Attualmente la FIGeST è presente, con
i propri tesserati, in 17 Province di 8 Regioni Italiane
e conta n°246 Società Sportive affiliate con oltre 7.000
tesserati; inoltre organizza Campionati nelle varie fasi
Provinciali, Regionali e Nazionali e per singoli Sport,
superando ogni anno 1500 gare ufficiali.
La
FIGeST è stata fondata in Perugia il
27.11.72 come Unione Interregionale degli Sport Tradizionali
il cui primo Presidente fondatore fu il Dr.Giorgio Bottelli
all'epoca delegato Provinciale CONI di Perugia.

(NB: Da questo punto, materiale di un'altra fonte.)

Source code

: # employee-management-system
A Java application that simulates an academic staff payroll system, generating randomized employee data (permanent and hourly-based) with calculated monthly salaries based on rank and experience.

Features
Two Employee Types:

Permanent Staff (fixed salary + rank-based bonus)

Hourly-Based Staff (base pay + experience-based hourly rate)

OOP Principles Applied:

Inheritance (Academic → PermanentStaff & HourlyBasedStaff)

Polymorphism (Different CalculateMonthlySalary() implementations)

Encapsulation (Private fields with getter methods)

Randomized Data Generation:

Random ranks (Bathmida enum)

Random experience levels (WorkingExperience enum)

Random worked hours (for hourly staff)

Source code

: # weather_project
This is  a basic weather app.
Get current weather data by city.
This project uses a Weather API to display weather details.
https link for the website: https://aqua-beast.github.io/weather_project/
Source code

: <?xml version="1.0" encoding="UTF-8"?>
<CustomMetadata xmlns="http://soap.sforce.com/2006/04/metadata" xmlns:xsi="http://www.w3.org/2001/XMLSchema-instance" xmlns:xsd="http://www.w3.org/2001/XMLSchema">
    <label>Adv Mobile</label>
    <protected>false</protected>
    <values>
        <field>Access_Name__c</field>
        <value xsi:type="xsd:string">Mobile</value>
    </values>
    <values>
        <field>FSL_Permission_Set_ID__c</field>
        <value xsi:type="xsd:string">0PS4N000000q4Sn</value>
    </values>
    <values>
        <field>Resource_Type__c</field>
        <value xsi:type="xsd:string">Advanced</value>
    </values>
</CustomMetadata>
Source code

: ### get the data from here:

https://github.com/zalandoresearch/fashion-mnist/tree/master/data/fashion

Da detta data, attraverso il potenziamento
organizzativo mediante Assemblee democratiche delle Società
affiliate, ha assunto varie denominazioni; infatti, inizialmente,
per ragioni logistiche, economiche ed organizzative si
federò con l'Ente Nazionale di Assistenza dei Lavoratori
(ENAL) assumendo la sigla ENAL-SPORTRAD; a seguito dello
scioglimento dell'ENAL, l'Assemblea Generale delle Società,
in data 14.01.79 deliberò, con Atto Notarile del Dr. G.Antonioni
di Perugia, varie modifiche Statutarie assumendo la denominazione
di Associazione Nazionale Sport Tradizionali (A.Na.S.T.).

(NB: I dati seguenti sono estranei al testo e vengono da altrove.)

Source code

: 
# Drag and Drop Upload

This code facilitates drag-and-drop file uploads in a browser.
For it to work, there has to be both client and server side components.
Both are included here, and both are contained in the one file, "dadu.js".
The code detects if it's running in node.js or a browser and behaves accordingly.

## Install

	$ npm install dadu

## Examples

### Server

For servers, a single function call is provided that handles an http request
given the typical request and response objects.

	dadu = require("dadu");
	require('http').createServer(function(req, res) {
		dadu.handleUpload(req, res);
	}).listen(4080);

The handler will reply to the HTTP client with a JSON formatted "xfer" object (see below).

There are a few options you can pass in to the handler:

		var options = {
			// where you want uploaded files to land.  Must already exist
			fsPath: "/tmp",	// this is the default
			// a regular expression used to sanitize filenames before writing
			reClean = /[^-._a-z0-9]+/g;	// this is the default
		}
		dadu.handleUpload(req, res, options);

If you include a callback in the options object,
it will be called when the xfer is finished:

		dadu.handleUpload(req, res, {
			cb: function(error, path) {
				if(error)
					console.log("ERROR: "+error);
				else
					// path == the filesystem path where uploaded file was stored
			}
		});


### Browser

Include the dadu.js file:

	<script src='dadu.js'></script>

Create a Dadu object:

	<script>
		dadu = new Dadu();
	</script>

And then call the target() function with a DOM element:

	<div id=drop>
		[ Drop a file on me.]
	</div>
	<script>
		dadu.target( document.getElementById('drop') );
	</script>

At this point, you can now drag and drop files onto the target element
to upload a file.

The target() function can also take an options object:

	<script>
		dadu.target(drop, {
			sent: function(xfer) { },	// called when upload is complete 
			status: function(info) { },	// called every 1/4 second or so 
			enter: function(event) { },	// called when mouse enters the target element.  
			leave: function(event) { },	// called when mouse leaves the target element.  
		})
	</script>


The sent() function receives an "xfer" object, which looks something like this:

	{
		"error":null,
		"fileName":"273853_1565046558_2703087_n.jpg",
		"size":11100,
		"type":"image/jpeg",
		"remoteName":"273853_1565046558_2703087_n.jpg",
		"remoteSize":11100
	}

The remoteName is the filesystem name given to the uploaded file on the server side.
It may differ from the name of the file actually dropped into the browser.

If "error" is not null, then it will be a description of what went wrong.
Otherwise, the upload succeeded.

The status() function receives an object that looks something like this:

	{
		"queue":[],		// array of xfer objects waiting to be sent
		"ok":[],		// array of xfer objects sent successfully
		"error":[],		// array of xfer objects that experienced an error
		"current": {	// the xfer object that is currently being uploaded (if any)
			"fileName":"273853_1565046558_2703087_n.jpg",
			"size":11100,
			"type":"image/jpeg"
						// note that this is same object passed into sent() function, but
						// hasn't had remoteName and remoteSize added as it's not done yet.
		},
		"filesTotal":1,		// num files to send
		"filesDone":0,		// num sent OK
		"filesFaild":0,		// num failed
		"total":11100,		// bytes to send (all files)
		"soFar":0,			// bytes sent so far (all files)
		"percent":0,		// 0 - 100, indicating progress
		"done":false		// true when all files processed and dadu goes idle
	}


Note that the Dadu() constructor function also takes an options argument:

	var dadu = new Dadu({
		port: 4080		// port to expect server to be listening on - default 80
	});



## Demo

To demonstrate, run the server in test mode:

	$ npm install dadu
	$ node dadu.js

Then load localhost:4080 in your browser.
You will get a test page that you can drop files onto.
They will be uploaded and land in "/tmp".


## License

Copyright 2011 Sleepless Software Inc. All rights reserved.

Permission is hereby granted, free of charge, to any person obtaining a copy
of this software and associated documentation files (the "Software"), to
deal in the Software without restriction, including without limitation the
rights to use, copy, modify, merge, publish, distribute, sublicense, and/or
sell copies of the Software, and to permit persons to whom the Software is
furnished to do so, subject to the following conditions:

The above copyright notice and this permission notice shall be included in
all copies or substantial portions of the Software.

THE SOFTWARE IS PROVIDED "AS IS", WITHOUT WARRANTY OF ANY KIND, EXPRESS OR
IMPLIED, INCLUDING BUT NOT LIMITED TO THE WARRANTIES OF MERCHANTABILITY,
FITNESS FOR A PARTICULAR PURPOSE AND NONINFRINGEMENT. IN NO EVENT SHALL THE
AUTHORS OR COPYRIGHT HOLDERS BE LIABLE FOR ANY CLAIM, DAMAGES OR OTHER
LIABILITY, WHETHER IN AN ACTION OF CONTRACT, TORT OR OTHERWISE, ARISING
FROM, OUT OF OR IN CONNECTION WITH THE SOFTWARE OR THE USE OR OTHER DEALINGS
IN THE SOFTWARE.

Nell'anno 1985 in Rimini, l'Assemblea
Generale delle Società Sportive, nell'intento di superare
le obiezioni formali e burocratiche prospettate dal CONI
per concedere il giusto riconoscimento dei valori sportivi
rappresentati e coordinati dalla nostra organizzazione
nell'interesse delle varie migliaia di praticanti, decise
di modificare i propri ordinamenti Statutari adeguandoli
ai principi informatori voluti dal CONI stesso;in tale
Assemblea modificò anche la propria denominazione in Federazione
Italiana Sport Tradizionali (F.I.S.T).
La suddetta Federazione, con le sole
forze organizzative e finanziarie dei propri giocatori
e dirigenti, si è resa promotrice della conoscenza e divulgazione
dei valori tradizionali, agonistici e formativi degli
sport autenticamente popolari e tradizionali dalla stessa
organizzati.
Ha ampliato notevolmente il numero dei
tesserati, ha aumentato l'interesse dei Mas-Media verso
le discipline sportive coordinate mettendo in ampio risalto
il connubio tra i nostri sport e l'ambiente naturale nel
quale si svolgono.
Nel 1994 i dirigenti della FIST, resisi
conto della presenza nel territorio Italiano di altre
organizzazioni che curavano gli stessi sport, si adoperarono
per raggruppare in una unica Federazione Nazionale tutte
le varie realtà sportive rappresentate dalla: Federaxon
e Sport Nostra Tera (FENT) con sede in Aosta Unione e
da Sport Popolari (UISP), Associazione del gioco della
Lippa, Associazione del gioco del pallone a Bracciale,
Federazione S,INTRUMPA per la lotta Sarda e Federazione
Italiana Gioco del Tamburello (FIGT) con sede in Verona,convocando
una Assemblea Nazionale costituente il 1°Ottobre 1994
in MEDE (PV) e firmando l'atto costitutivo della Federazione
Italiana Giochi e Sport Tradizionali (FIGeST).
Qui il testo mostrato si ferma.